Spaces:

eventdata-utd
/

ConfliBERT-QA

Running

File size: 9,774 Bytes

import os
import openai
import torch
import tensorflow as tf
from transformers import AutoTokenizer, TFAutoModelForQuestionAnswering
import gradio as gr
import re

# Set your OpenAI API key here temporarily for testing
openai.api_key = os.getenv("OPENAI_API_KEY")

# Check if GPU is available and use it if possible
device = torch.device('cuda' if torch.cuda.is_available() else 'cpu')

# Load the English models and tokenizers
qa_model_name_v1 = 'salsarra/ConfliBERT-QA'
qa_model_v1 = TFAutoModelForQuestionAnswering.from_pretrained(qa_model_name_v1)
qa_tokenizer_v1 = AutoTokenizer.from_pretrained(qa_model_name_v1)

bert_model_name_v1 = 'salsarra/BERT-base-cased-SQuAD-v1'
bert_qa_model_v1 = TFAutoModelForQuestionAnswering.from_pretrained(bert_model_name_v1)
bert_qa_tokenizer_v1 = AutoTokenizer.from_pretrained(bert_model_name_v1)

# Load Spanish models and tokenizers
confli_model_spanish = 'salsarra/ConfliBERT-Spanish-Beto-Cased-NewsQA'
confli_model_spanish_qa = TFAutoModelForQuestionAnswering.from_pretrained(confli_model_spanish)
confli_tokenizer_spanish = AutoTokenizer.from_pretrained(confli_model_spanish)

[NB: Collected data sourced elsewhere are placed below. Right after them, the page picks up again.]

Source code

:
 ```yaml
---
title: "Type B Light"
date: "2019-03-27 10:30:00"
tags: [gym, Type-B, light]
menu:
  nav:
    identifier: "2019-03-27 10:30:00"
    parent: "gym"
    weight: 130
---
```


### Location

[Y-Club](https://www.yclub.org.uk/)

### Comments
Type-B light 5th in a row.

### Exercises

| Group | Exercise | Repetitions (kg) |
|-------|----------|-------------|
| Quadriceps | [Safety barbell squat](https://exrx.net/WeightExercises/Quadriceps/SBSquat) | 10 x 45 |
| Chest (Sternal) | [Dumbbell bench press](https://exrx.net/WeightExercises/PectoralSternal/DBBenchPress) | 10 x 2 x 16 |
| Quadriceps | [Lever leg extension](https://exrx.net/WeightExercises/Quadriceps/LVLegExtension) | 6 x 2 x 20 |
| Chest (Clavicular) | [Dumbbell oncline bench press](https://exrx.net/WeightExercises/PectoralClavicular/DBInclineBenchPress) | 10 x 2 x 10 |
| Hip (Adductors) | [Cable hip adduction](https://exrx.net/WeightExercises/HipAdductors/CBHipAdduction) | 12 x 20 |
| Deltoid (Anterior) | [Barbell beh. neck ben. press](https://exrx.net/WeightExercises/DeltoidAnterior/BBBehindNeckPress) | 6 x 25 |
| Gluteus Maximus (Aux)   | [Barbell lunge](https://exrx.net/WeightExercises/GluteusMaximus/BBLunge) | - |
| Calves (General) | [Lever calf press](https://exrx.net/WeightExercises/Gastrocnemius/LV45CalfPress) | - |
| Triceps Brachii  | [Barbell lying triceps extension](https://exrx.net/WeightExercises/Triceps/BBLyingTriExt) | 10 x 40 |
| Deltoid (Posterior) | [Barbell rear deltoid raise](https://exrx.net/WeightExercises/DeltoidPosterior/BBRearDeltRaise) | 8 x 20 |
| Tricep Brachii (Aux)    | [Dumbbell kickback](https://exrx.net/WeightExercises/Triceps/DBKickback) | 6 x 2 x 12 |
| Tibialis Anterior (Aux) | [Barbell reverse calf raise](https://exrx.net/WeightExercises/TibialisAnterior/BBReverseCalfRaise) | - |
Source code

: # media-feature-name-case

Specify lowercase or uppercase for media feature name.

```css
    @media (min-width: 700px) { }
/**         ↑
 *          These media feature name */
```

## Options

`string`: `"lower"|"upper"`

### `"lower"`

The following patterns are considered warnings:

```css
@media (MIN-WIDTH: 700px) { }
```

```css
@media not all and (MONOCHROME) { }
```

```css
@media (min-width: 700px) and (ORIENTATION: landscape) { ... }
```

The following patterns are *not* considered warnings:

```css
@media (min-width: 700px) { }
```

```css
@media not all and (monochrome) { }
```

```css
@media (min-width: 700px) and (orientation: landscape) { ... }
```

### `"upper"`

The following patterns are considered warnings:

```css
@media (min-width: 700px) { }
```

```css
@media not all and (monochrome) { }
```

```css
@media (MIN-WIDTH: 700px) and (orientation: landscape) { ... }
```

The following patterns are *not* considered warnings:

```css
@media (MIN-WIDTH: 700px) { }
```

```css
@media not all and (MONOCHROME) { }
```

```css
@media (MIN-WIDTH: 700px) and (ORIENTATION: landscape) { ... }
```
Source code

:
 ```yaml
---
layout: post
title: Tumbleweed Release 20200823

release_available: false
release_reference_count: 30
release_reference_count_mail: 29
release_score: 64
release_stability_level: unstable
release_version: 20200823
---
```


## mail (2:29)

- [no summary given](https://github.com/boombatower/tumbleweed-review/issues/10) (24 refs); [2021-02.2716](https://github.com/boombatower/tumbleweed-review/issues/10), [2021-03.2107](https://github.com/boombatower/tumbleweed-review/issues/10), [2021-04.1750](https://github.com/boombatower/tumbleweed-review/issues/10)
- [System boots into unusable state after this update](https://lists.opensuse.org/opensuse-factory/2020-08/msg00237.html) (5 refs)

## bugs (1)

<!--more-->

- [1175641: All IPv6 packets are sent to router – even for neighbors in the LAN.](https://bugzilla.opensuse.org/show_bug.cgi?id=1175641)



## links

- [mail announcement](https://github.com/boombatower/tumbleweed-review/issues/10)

beto_model_spanish = 'salsarra/Beto-Spanish-Cased-NewsQA'
beto_model_spanish_qa = TFAutoModelForQuestionAnswering.from_pretrained(beto_model_spanish)
beto_tokenizer_spanish = AutoTokenizer.from_pretrained(beto_model_spanish)

# Load the newly added models for Spanish (Beto and ConfliBERT SQAC)
confli_sqac_model_spanish = 'salsarra/ConfliBERT-Spanish-Beto-Cased-SQAC'
confli_sqac_model_spanish_qa = TFAutoModelForQuestionAnswering.from_pretrained(confli_sqac_model_spanish)
confli_sqac_tokenizer_spanish = AutoTokenizer.from_pretrained(confli_sqac_model_spanish)

beto_sqac_model_spanish = 'salsarra/Beto-Spanish-Cased-SQAC'
beto_sqac_model_spanish_qa = TFAutoModelForQuestionAnswering.from_pretrained(beto_sqac_model_spanish)
beto_sqac_tokenizer_spanish = AutoTokenizer.from_pretrained(beto_sqac_model_spanish)

# Define error handling to separate input size errors from other issues
def handle_error_message(e, default_limit=512):
    error_message = str(e)
    pattern = re.compile(r"The size of tensor a \\((\\d+)\\) must match the size of tensor b \\((\\d+)\\)")
    match = pattern.search(error_message)
    if match:
        number_1, number_2 = match.groups()
        return f"<span style='color: red; font-weight: bold;'>Error: Text Input is over limit where inserted text size {number_1} is larger than model limits of {number_2}</span>"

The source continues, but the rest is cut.